Despite the exponential leaps that digital technology has made, it has only recently started to truly penetrate industries.

The Case for Digital Reinvention, a recent McKinsey publication, reveals how digital technology has penetrated different industries and companies.

The findings of this study seek to shed light on the current state of affairs through statistical analyses so as to “understand the nature, extent, and top-management implications of the progress of digitization.”

How will economic performance change as digitization continues to advance? Which are the best performing companies?
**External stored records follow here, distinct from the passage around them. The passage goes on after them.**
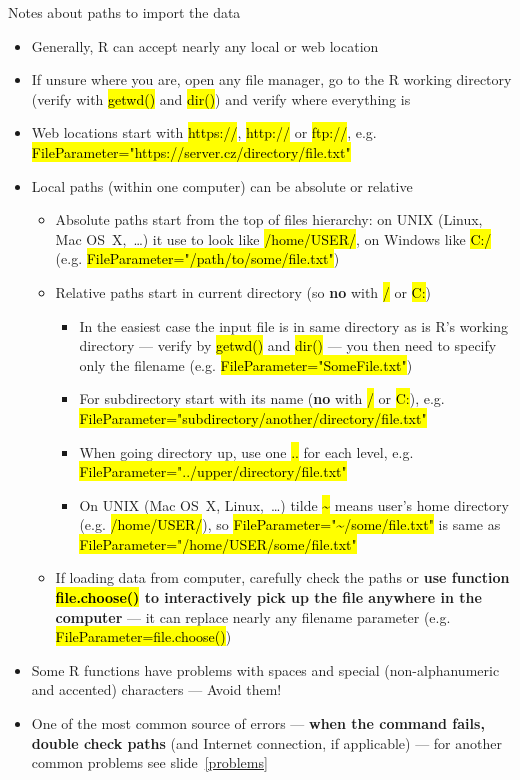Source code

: \documentclass[compress, ucs, xelatex, 11pt, xcolor=svgnames,
  hyperref={
    bookmarks=true,
    unicode=true,
    colorlinks=true,
    pdftitle={Molecular data in R},
    plainpages=false,
    pdfauthor={Vojtech Zeisek},
    pdfsubject={Course about phylogeny and evolution in R},
    pdfcreator={XeLaTeX},
    pdfkeywords={R, evolution, phylogeny, molecular data},
    linkcolor=Tomato,
    anchorcolor=SaddleBrown,
    citecolor=Goldenrod,
    filecolor=DarkMagenta,
    menucolor=Sienna,
    urlcolor=DarkTurquoise,
    pdftex},
  url={hyphens, lowtilde} %
  ]{beamer}
\renewcommand{\texttt}[1]{\hl{\ttfamily #1}}
\begin{document}
\begin{frame}[allowframebreaks]{Notes about paths to import the data}
  \label{path}
  \begin{itemize}
    \item Generally, R can accept nearly any local or web location
    \item If unsure where you are, open any file manager, go to the R working directory (verify with \texttt{getwd()} and \texttt{dir()}) and verify where everything is
    \item Web locations start with \texttt{https://}, \texttt{http://} or \texttt{ftp://}, e.g. \texttt{FileParameter="https://server.cz/directory/file.txt"}
    \item Local paths (within one computer) can be absolute or relative
    \begin{itemize}
      \item Absolute paths start from the top of files hierarchy: on UNIX (Linux, Mac OS~X,~\ldots) it use to look like \texttt{/home/USER/}, on Windows like \texttt{C:/} (e.g. \texttt{FileParameter="/path/to/some/file.txt"})
      \item Relative paths start in current directory (so \textbf{no} with \texttt{/} or \texttt{C:})
      \begin{itemize}
	\item In the easiest case the input file is in same directory as is R's working directory --- verify by \texttt{getwd()} and \texttt{dir()} --- you then need to specify only the filename (e.g. \texttt{FileParameter="SomeFile.txt"})
	\item For subdirectory start with its name (\textbf{no} with \texttt{/} or \texttt{C:}), e.g. \texttt{FileParameter="subdirectory/another/directory/file.txt"}
	\item When going directory up, use one \texttt{..} for each level, e.g. \texttt{FileParameter="../upper/directory/file.txt"}
	\item On UNIX (Mac OS~X, Linux,~\ldots) tilde \texttt{\textasciitilde} means user's home directory (e.g. \texttt{/home/USER/}), so \texttt{FileParameter="\textasciitilde/some/file.txt"} is same as \texttt{FileParameter="/home/USER/some/file.txt"}
      \end{itemize}
      \item If loading data from computer, carefully check the paths or \textbf{use function \texttt{file.choose()} to interactively pick up the file anywhere in the computer} --- it can replace nearly any filename parameter (e.g. \alert{\texttt{FileParameter=file.choose()}})
    \end{itemize}
    \item Some R functions have problems with spaces and special (non-alphanumeric and accented) characters --- Avoid them!
    \item One of the most common source of errors --- \textbf{when the command fails, double check paths} (and Internet connection, if applicable) --- for another common problems see slide~\ref{problems}
  \end{itemize}
\end{frame}
\end{document}
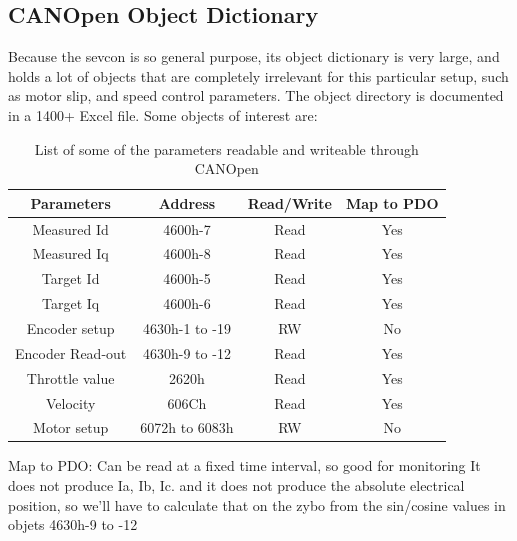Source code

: \subsection{CANOpen Object Dictionary}\label{sub:sevcon_object_dictionary}
Because the sevcon is so general purpose, its object dictionary is very large, and holds a lot of objects that are completely irrelevant for this particular setup, such as motor slip, and speed control parameters. 
The object directory is documented in a 1400+ Excel file. 
Some objects of interest are:

\begin{table}
	\centering
	\begin{tabular}{| c | c | c | c |}
		\hline
		Parameters & Address & Read/Write & Map to PDO \\ %
		\hline
		Measured Id & 4600h-7 & Read & Yes \\ %
		Measured Iq & 4600h-8 & Read & Yes \\ %
		Target Id & 4600h-5 & Read & Yes \\ %
		Target Iq & 4600h-6 & Read & Yes \\ %
		Encoder setup & 4630h-1 to -19 & RW & No \\%
		Encoder Read-out & 4630h-9 to -12 & Read & Yes \\ %
		Throttle value & 2620h & Read & Yes \\ %
		Velocity & 606Ch & Read & Yes \\ %
		Motor setup & 6072h to 6083h & RW & No \\ %
		\hline	
	\end{tabular}
	\caption{List of some of the parameters readable and writeable through CANOpen}
	\label{tab:parameters_of_interest}
\end{table}

Map to PDO: Can be read at a fixed time interval, so good for monitoring
It does not produce Ia, Ib, Ic. and it does not produce the absolute electrical position, so we'll have to calculate that on the zybo from the sin/cosine values in objets 4630h-9 to -12


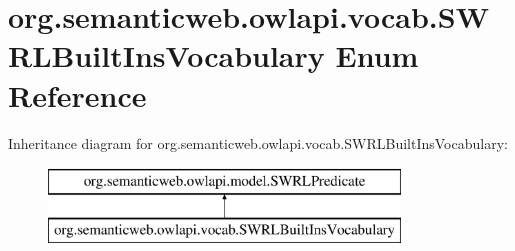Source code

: \hypertarget{enumorg_1_1semanticweb_1_1owlapi_1_1vocab_1_1_s_w_r_l_built_ins_vocabulary}{\section{org.\-semanticweb.\-owlapi.\-vocab.\-S\-W\-R\-L\-Built\-Ins\-Vocabulary Enum Reference}
\label{enumorg_1_1semanticweb_1_1owlapi_1_1vocab_1_1_s_w_r_l_built_ins_vocabulary}
}
Inheritance diagram for org.\-semanticweb.\-owlapi.\-vocab.\-S\-W\-R\-L\-Built\-Ins\-Vocabulary\-:\begin{figure}[H]
\begin{center}
\leavevmode
\includegraphics[height=2.000000cm]{enumorg_1_1semanticweb_1_1owlapi_1_1vocab_1_1_s_w_r_l_built_ins_vocabulary}
\end{center}
\end{figure}
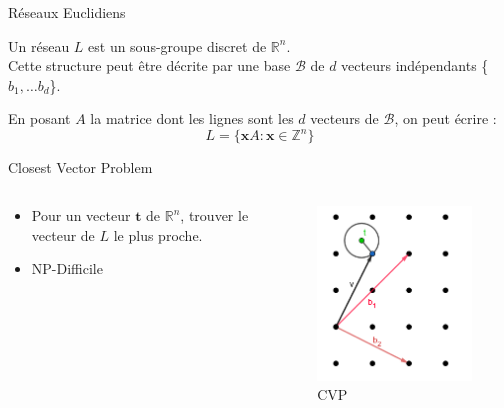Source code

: \documentclass{backend/backend}
\begin{document}
\begin{frame}{Réseaux Euclidiens}
    
    
    Un réseau $L$ est un sous-groupe discret de $\mathbb{R}^n$.\\
    
    Cette structure peut être décrite par une base $\mathcal{B}$ de $d$ vecteurs indépendants \{$b_1, \dots b_d$\}.
    
    
    En posant $A$ la matrice dont les lignes sont les $d$ vecteurs de $\mathcal{B}$, on peut écrire :
    $$L = \{\mathbf{x}A : \mathbf{x} \in \mathbb{Z}^n\}$$
\end{frame}



\begin{frame}{Closest Vector Problem}

\begin{columns}

    \begin{column}{0.5 \linewidth}
        \begin{itemize}
            \item Pour un vecteur $\mathbf{t}$ de $\mathbb{R}^n$, trouver le vecteur de $L$ le plus proche.
            \item NP-Difficile
        \end{itemize}
    \end{column}

    \begin{column}{0.5 \linewidth}
        \begin{figure}
            \centering
            \includegraphics[width=0.5\linewidth]{img/reseaux/The-closest-vector-problem.png}
            \caption{CVP \cite{CVP_illustration}}
            \label{fig:CVP}
        \end{figure}
    \end{column}


\end{columns}

\end{frame}
\end{document}
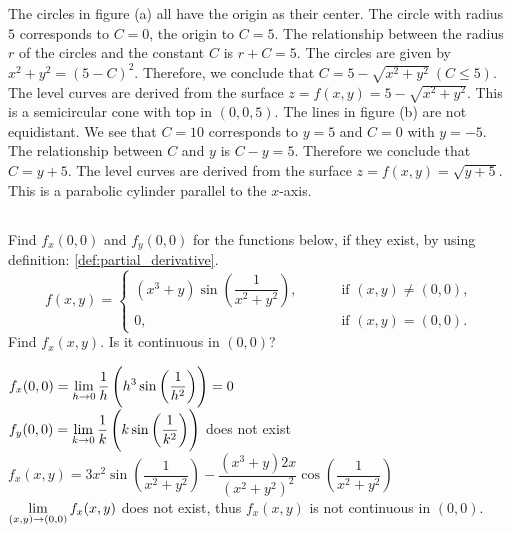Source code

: \begin{Answer}
    
        \Question The circles in figure (a) all have the origin as their center. The circle with radius $5$ corresponds to $C=0$, the origin to $C=5$. The relationship between the radius $r$ of the circles and the constant $C$ is $r+C=5$. The circles are given by $x^2+y^2 = (5-C)^2$. Therefore, we conclude that $C=5-\sqrt{x^2+y^2} \ (C \leq 5)$. The level curves are derived from the surface $z=f(x,y)=5-\sqrt{x^2+y^2}$. This is a semicircular cone with top in $(0,0,5)$.
        \Question The lines in figure (b) are not equidistant. We see that $C=10$ corresponds to $y=5$ and $C=0$ with $y=-5$. The relationship between $C$ and $y$ is $C-y=5$. Therefore we conclude that $C=y+5$. The level curves are derived from the surface $z=f(x,y)=\sqrt{y+5}$. This is a parabolic cylinder parallel to the $x$-axis.
    
\end{Answer}

\pagebreak\fi
\subsection*{}
\ifanalysis
\begin{Exercise}[difficulty = 2] Find $f_x(0,0)$ and $f_y(0,0)$ for the functions below, if they exist, by using definition: \ref{def:partial_derivative}. 
\[ f(x,y) = \left\{\begin{array}{ll} (x^3+y) \sin \left(\dfrac{1}{x^2+y^2} \right), \quad & \quad \text{ if } (x,y) \neq (0,0), \\
0, &\quad \text{ if } (x,y) = (0,0). \end{array} \right. \]
Find $f_x(x,y)$. Is it continuous in $(0,0)$?
\end{Exercise}

\begin{Answer}

    $f_x(0,0) = \displaystyle \lim_{h \to 0} \dfrac{1}{h} \left(h^3 \sin \left( \dfrac{1}{h^2} \right)  \right) = 0$\\[0.2cm]
    $f_y(0,0) = \displaystyle \lim_{k \to 0} \dfrac{1}{k} \left(k \sin \left( \dfrac{1}{k^2} \right)  \right)$ does not exist \\[0.2cm]
    $f_x(x,y) = 3 x^2 \sin \left( \dfrac{1}{x^2+y^2} \right) - \dfrac{(x^3+y)2x}{\left(x^2+y^2\right)^2} \cos\left( \dfrac{1}{x^2+y^2} \right)$ \\[0.2cm]
    $\displaystyle \lim_{(x,y)\to (0,0)} f_x(x,y)$ does not exist, thus $f_x(x,y)$ is not continuous in $(0,0)$.
\end{Answer}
Which approach is most relevant as digitization progresses?

To answer these questions, the study looks at the effects of digitization on different dimensions: products and services, marketing and distribution channels, business processes, supply chains, and new operators in the entrepreneurial ecosystem.

Every day we see the rise of new markets, profits, changes, and technologies, so we would be forgiven for assuming that the digitization of the economy is already at an advanced stage. But a closer look reveals that “digital forces” have not yet become as widespread as we might think.

On average, industries that are in the process of digitization represent less than 40% of the total: 10% have not digitized at all, while around 24% are in the process of doing so and only 4% are fully digitized.

The study shows that as digitization penetrates more fully revenues and profit growth will decrease for those who do not speed up the digitization process. The main factor dividing these two groups is whether or not they use integrated digital strategies.

The study’s conclusions are clear: act decisively, whether by creating “new digital businesses or reinventing the core of today’s strategic, operational, and organizational approaches.”

We are only just beginning to see the impact of digitization on firms’ economic performance—the process is far from complete. As it continues to move forward, the benefits and opportunities will be enormous.

The Case for Digital Reinvention. McKinsey, 2017.